**Task to carry out:** From the data below, return the exact lines starting at the line containing "In the middle of" and ending at the line containing "will represent -in", both included, and nothing else.

**Task material:**

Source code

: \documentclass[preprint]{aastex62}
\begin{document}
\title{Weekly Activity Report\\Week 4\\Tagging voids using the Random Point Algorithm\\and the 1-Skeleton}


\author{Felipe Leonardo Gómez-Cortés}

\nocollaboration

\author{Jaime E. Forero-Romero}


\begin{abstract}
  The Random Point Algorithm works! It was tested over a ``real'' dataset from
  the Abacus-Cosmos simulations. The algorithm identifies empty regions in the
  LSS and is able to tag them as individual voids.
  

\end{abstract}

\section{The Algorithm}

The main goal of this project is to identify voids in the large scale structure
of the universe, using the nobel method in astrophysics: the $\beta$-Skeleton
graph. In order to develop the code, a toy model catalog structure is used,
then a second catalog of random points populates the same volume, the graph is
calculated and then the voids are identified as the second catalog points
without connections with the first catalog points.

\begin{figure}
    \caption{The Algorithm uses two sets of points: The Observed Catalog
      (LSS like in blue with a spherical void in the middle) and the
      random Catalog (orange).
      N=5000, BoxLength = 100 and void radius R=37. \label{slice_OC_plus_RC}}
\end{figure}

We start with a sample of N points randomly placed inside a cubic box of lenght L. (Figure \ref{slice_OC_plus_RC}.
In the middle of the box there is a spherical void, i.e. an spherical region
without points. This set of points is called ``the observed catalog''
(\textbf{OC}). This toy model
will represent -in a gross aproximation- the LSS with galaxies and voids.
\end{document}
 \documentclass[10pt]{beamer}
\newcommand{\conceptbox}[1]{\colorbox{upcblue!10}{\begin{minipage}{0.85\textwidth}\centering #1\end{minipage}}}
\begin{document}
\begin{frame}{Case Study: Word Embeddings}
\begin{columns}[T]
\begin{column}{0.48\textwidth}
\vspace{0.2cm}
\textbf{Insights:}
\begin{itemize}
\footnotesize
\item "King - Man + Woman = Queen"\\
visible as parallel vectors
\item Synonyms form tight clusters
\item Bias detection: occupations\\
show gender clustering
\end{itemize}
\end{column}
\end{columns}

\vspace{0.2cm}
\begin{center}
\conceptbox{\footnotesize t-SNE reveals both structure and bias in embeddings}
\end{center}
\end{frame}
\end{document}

**Solution:**
In the middle of the box there is a spherical void, i.e. an spherical region
without points. This set of points is called ``the observed catalog''
(\textbf{OC}). This toy model
will represent -in a gross aproximation- the LSS with galaxies and voids.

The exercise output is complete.